Green Tip #33: Down With Prunes!

This seems to be happening a lot recently. I’m sitting around in my living room, watching TV, and I see a commercial for some product or company and I can’t pay attention to the message that they’re trying to get across because either 1) their product has some green feature that they’re not highlighting in the commercial, but I tend to notice or 2) their product is so Brown that it just makes me cringe and want to write a blog about it.

As you can imagine, since I already wrote about the first point (Green Tip #29) this Green Tip will be focusing on some company or product that is just soooo bad that I couldn’t even get the point of the commercial.

And that product is prunes.

Yes, the unassuming prune will be the death of us all. And the reason for this is that I saw a commercial for prunes where they were interviewing a couple of people about how they like the individually wrapped prunes. Oh, everyone loved them, of course! They showed a bunch of happy, carefully selected to be racially and age-ly diverse people smiling and enjoying their prunes as if somehow this magical anti-oxidant rich fruit can make them forget that we’re in the middle of a recession and that dear old Dad just lost his job from the GM plant that he’d worked at for 35 years and now he can’t retire and take that trip to Europe that he’d been planning for his whole life. And now he’s talking about how he and Mom are talking about selling the house and moving in with you just to make ends meet. Oh, and by the way, Mom’s vision is going so she can’t drive anymore so you’re going to have to take her to her bingo game every week. Oh yeah, and don’t forget that your son is acting up in school and you’re starting to suspect he’s got a learning disorder so you’ll have to take him to a specialist that charges $150 an hour just to tell you that your son is stupid.

But no, life’s just fine because you’re eating a prune!

What they don’t show is what they’re doing with the individual wrappers that are on each prune. Well I’ll tell you what’s happening to them. They’re going into landfills and falling into waterways and ending up in giant Pacific garbage patches. And I think it’s been pretty well established that giant Pacific garbage patches are a sign of the coming apocalypse, so maybe prunes aren’t all that great.
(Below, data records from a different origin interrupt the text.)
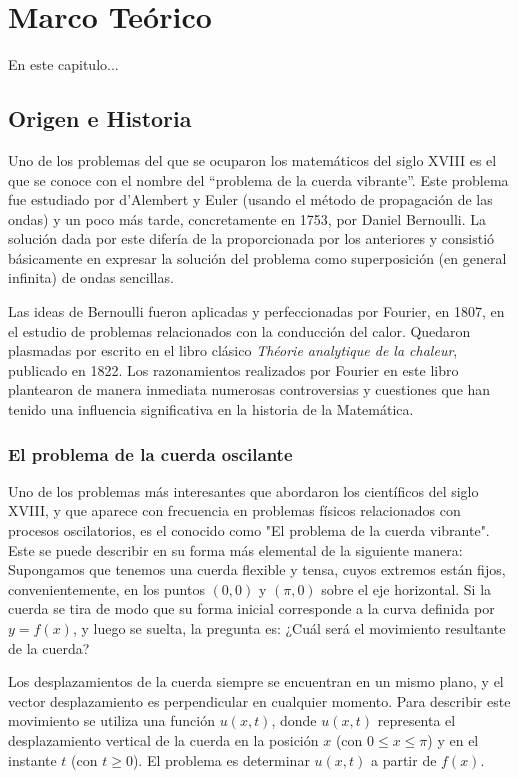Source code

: \chapter{Marco Teórico}\label{ch:Marco_Teórico}
En este capitulo...


\section{Origen e Historia}
Uno de los problemas del que se ocuparon los matemáticos del siglo XVIII es el que se conoce con el nombre del ``problema de la cuerda vibrante''. Este problema fue estudiado por d'Alembert y Euler (usando el método de propagación de las ondas) y un poco más tarde, concretamente en 1753, por Daniel Bernoulli. La solución dada por este difería de la proporcionada por los anteriores y consistió básicamente en expresar la solución del problema como superposición (en general infinita) de ondas sencillas. 

Las ideas de Bernoulli fueron aplicadas y perfeccionadas por Fourier, en 1807, en el estudio de problemas relacionados con la conducción del calor. Quedaron plasmadas por escrito en el libro clásico \emph{Théorie analytique de la chaleur}, publicado en 1822. Los razonamientos realizados por Fourier en este libro plantearon de manera inmediata numerosas controversias y cuestiones que han tenido una influencia significativa en la historia de la Matemática.


\subsection{El problema de la cuerda oscilante}

Uno de los problemas más interesantes que abordaron los científicos del siglo XVIII, y que aparece con frecuencia en problemas físicos relacionados con procesos oscilatorios, es el conocido como "El problema de la cuerda vibrante". Este se puede describir en su forma más elemental de la siguiente manera: Supongamos que tenemos una cuerda flexible y tensa, cuyos extremos están fijos, convenientemente, en los puntos $(0, 0)$ y $(\pi, 0)$ sobre el eje horizontal. Si la cuerda se tira de modo que su forma inicial corresponde a la curva definida por $y = f(x)$, y luego se suelta, la pregunta es: ¿Cuál será el movimiento resultante de la cuerda?

Los desplazamientos de la cuerda siempre se encuentran en un mismo plano, y el vector desplazamiento es perpendicular en cualquier momento. Para describir este movimiento se utiliza una función $u(x, t)$, donde $u(x, t)$ representa el desplazamiento vertical de la cuerda en la posición $x$ (con $0 \leq x \leq \pi$) y en el instante $t$ (con $t \geq 0$). El problema es determinar $u(x, t)$ a partir de $f(x)$.

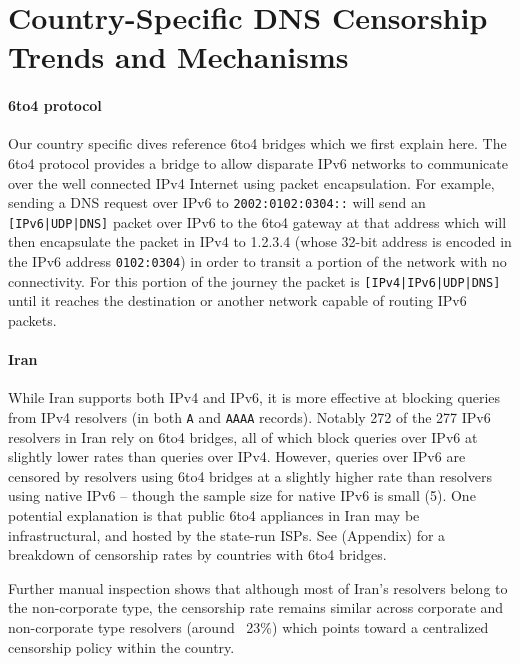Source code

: \section{Country-Specific DNS Censorship Trends and Mechanisms}
\label{sec:cases}

\paragraph{6to4 protocol}
Our country specific dives reference 6to4 bridges which we first explain here.
The 6to4 protocol provides a bridge to allow disparate IPv6 networks to
communicate over the well connected IPv4 Internet using packet encapsulation.
For example, sending a DNS request over IPv6 to \texttt{2002:0102:0304::} will
send an \texttt{[IPv6|UDP|DNS]} packet over IPv6 to the 6to4 gateway at that
address which will then encapsulate the packet in IPv4 to 1.2.3.4 (whose 32-bit
address is encoded in the IPv6 address \texttt{0102:0304}) in order to transit a
portion of the network with no connectivity. For this portion of the journey the
packet is \texttt{[IPv4|IPv6|UDP|DNS]} until it reaches the destination or
another network capable of routing IPv6 packets.


\paragraph{Iran}
While Iran supports both IPv4 and IPv6, it is more effective at blocking queries
from IPv4 resolvers (in both \texttt{A} and \texttt{AAAA} records). Notably 272
of the 277 IPv6 resolvers in Iran rely on 6to4 bridges, all of which block
queries over IPv6 at slightly lower rates than queries over IPv4. However,
queries over IPv6 are censored by resolvers using 6to4 bridges at a slightly
higher rate than resolvers using native IPv6 -- though the sample size for
native IPv6 is small (5). One potential explanation is that public 6to4
appliances in Iran may be infrastructural, and hosted by the state-run ISPs. See
 (Appendix) for a breakdown of censorship
rates by countries with 6to4 bridges.

Further manual inspection shows that although most of Iran's resolvers belong
to the non-corporate type, the censorship rate remains similar across
corporate and non-corporate type resolvers (around ~23\%) which points toward a
centralized censorship policy within the country.


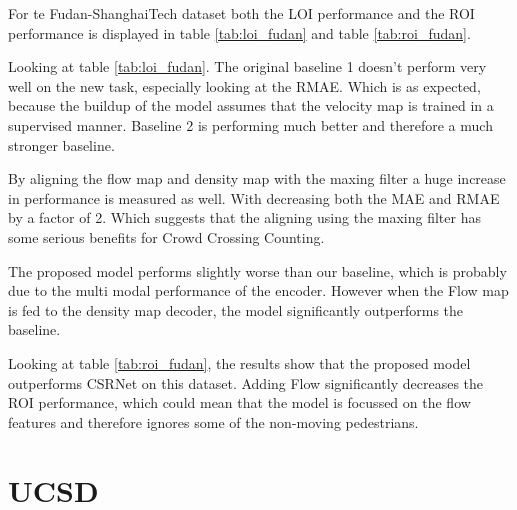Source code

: For te Fudan-ShanghaiTech dataset both the LOI performance and the ROI performance is displayed in table \ref{tab:loi_fudan} and table \ref{tab:roi_fudan}.

Looking at table \ref{tab:loi_fudan}. The original baseline 1 doesn't perform very well on the new task, especially looking at the RMAE. Which is as expected, because the buildup of the model assumes that the velocity map is trained in a supervised manner. Baseline 2 is performing much better and therefore a much stronger baseline.

By aligning the flow map and density map with the maxing filter a huge increase in performance is measured as well. With decreasing both the MAE and RMAE by a factor of 2. Which suggests that the aligning using the maxing filter has some serious benefits for Crowd Crossing Counting.

The proposed model performs slightly worse than our baseline, which is probably due to the multi modal performance of the encoder. However when the Flow map is fed to the density map decoder, the model significantly outperforms the baseline.

Looking at table \ref{tab:roi_fudan}, the results show that the proposed model outperforms CSRNet \cite{li2018csrnet} on this dataset. Adding Flow significantly decreases the ROI performance, which could mean that the model is focussed on the flow features and therefore ignores some of the non-moving pedestrians.

\section{UCSD}

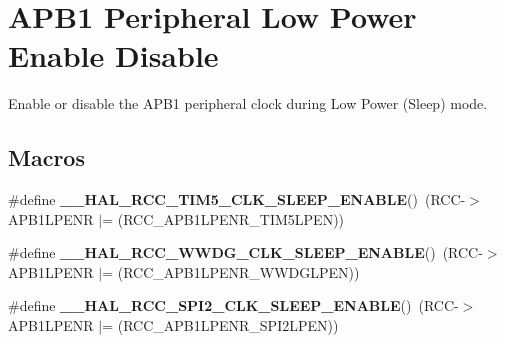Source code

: \hypertarget{group___r_c_c___a_p_b1___low_power___enable___disable}{}\section{A\+P\+B1 Peripheral Low Power Enable Disable}
\label{group___r_c_c___a_p_b1___low_power___enable___disable}


Enable or disable the A\+P\+B1 peripheral clock during Low Power (Sleep) mode.  


\subsection*{Macros}
\begin{DoxyCompactItemize}
\item 
\mbox{\label{group___r_c_c___a_p_b1___low_power___enable___disable_gae99e46f9e40655dc9b5c07b03fdc4a4e}} 
\#define {\bfseries \+\_\+\+\_\+\+H\+A\+L\+\_\+\+R\+C\+C\+\_\+\+T\+I\+M5\+\_\+\+C\+L\+K\+\_\+\+S\+L\+E\+E\+P\+\_\+\+E\+N\+A\+B\+LE}()~(R\+CC-\/$>$A\+P\+B1\+L\+P\+E\+NR $\vert$= (R\+C\+C\+\_\+\+A\+P\+B1\+L\+P\+E\+N\+R\+\_\+\+T\+I\+M5\+L\+P\+EN))
\item 
\mbox{\label{group___r_c_c___a_p_b1___low_power___enable___disable_gaa3978a2e193b921dc24976880dce7a26}} 
\#define {\bfseries \+\_\+\+\_\+\+H\+A\+L\+\_\+\+R\+C\+C\+\_\+\+W\+W\+D\+G\+\_\+\+C\+L\+K\+\_\+\+S\+L\+E\+E\+P\+\_\+\+E\+N\+A\+B\+LE}()~(R\+CC-\/$>$A\+P\+B1\+L\+P\+E\+NR $\vert$= (R\+C\+C\+\_\+\+A\+P\+B1\+L\+P\+E\+N\+R\+\_\+\+W\+W\+D\+G\+L\+P\+EN))
\item 
\mbox{\label{group___r_c_c___a_p_b1___low_power___enable___disable_ga8a281ca72aff1c9fa87755c3854cc316}} 
\#define {\bfseries \+\_\+\+\_\+\+H\+A\+L\+\_\+\+R\+C\+C\+\_\+\+S\+P\+I2\+\_\+\+C\+L\+K\+\_\+\+S\+L\+E\+E\+P\+\_\+\+E\+N\+A\+B\+LE}()~(R\+CC-\/$>$A\+P\+B1\+L\+P\+E\+NR $\vert$= (R\+C\+C\+\_\+\+A\+P\+B1\+L\+P\+E\+N\+R\+\_\+\+S\+P\+I2\+L\+P\+EN))
\item 
\mbox{\label{group___r_c_c___a_p_b1___low_power___enable___disable_ga12132da4a7f5c62f32cd9d91b1c99495}} 

\end{DoxyCompactItemize}
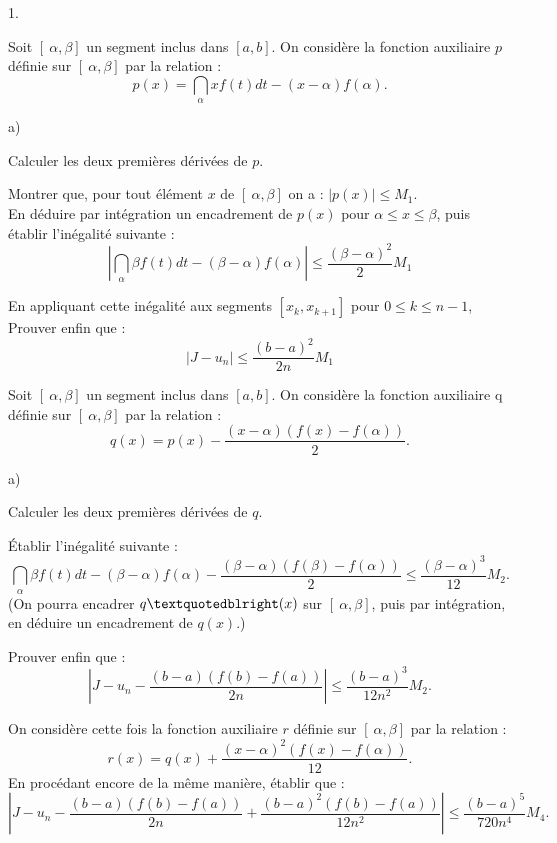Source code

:\documentclass[11pt]{article}%
\begin{document}
\begin{noliste}{1.}
 \setlength{\itemsep}{4mm}
\item Soit $[ \ \alpha,\beta ]$ un segment inclus dans $[a,b]$. On
considère
la fonction auxiliaire $p$ définie sur $[ \ \alpha,\beta ]$ par la
relation : 
\[
p(x) = \dint\limits_{\alpha }{x}f(t)dt-(x-\alpha )f(\alpha ).
\]

\begin{noliste}{a)}
 \setlength{\itemsep}{2mm}
\item Calculer les deux premières dérivées de $p$.

\item Montrer que, pour tout élément $x$ de $[ \ \alpha,\beta ]$ on a :
$\left| p(x)\right| \leq M_{1}$.\\
En déduire par intégration un encadrement de $p(x)$ pour $\alpha \leq
x\leq \beta $, puis établir l'inégalité suivante :
\[
\left| \dint\limits_{\alpha }{\beta }f(t)dt-(\beta -\alpha )f(\alpha
)\right| \leq \dfrac{(\beta -\alpha )^{2}}{2}M_{1}
\]

\item En appliquant cette inégalité aux segments $[x_{k},x_{k + 1}]$
pour $0\leq k\leq n-1$, Prouver enfin que :
\[
\left| J-u_{n}\right| \leq \dfrac{(b-a)^{2}}{2n}M_{1}
\]
\end{noliste}

\item Soit $[ \ \alpha,\beta ]$ un segment inclus dans $[a,b]$. On
considère
la fonction auxiliaire q définie sur $[ \ \alpha,\beta ]$ par la
relation :
\[
q(x) = p(x)-\dfrac{(x-\alpha )(f(x)-f(\alpha ))}{2}.
\]

\begin{noliste}{a)}
 \setlength{\itemsep}{2mm}
\item Calculer les deux premières dérivées de $q$.

\item Établir l'inégalité suivante :
\[
\dint\limits_{\alpha }{\beta }f(t)dt-(\beta -\alpha )f(\alpha
)-\dfrac{(\beta -\alpha )(f(\beta )-f(\alpha ))}{2}\leq \dfrac{(\beta
-\alpha
)^{3}}{12}M_{2}.
\]
(On pourra encadrer $q\textquotedblright (x)$ sur $[ \ \alpha,\beta ]$,
puis
par intégration, en déduire un encadrement de $q(x)$.)

\item Prouver enfin que :
\[
\left| J-u_{n}-\dfrac{(b-a)(f(b)-f(a))}{2n}\right| \leq
\dfrac{(b-a)^{3}}{12n^{2}}M_{2}.
\]
\end{noliste}

\item On considère cette fois la fonction auxiliaire $r$ définie sur $[
\ \alpha,\beta ]$ par la relation :
\[
r(x) = q(x) + \dfrac{(x-\alpha )^{2}(f(x)-f(\alpha ))}{12}.
\]
En procédant encore de la même manière, établir que :
\[
\left| J-u_{n}-\dfrac{(b-a)(f(b)-f(a))}{2n} +
\dfrac{(b-a)^{2}(f(b)-f(a))}{12n^{2}}\right| \leq
\dfrac{(b-a)^{5}}{720n^{4}}M_{4}.
\]


\end{noliste}
\end{document}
Anyway, I’m not saying that prunes are the end of society as we know it, so you’re more than welcome to have them. As the world crashes down around us and the flood waters are coming, feel free to gorge yourself on prunes until you fall into an anti-oxidant induced stupor. Just like Nero playing the fiddle while Rome burned, you can sit back and watch while the icecaps melt and droughts choke the life from the world. You won’t care; you’ll have your AMAZING prunes. Individually wrapped prunes! So convenient for you to take into your bomb shelter to avoid the end of the world!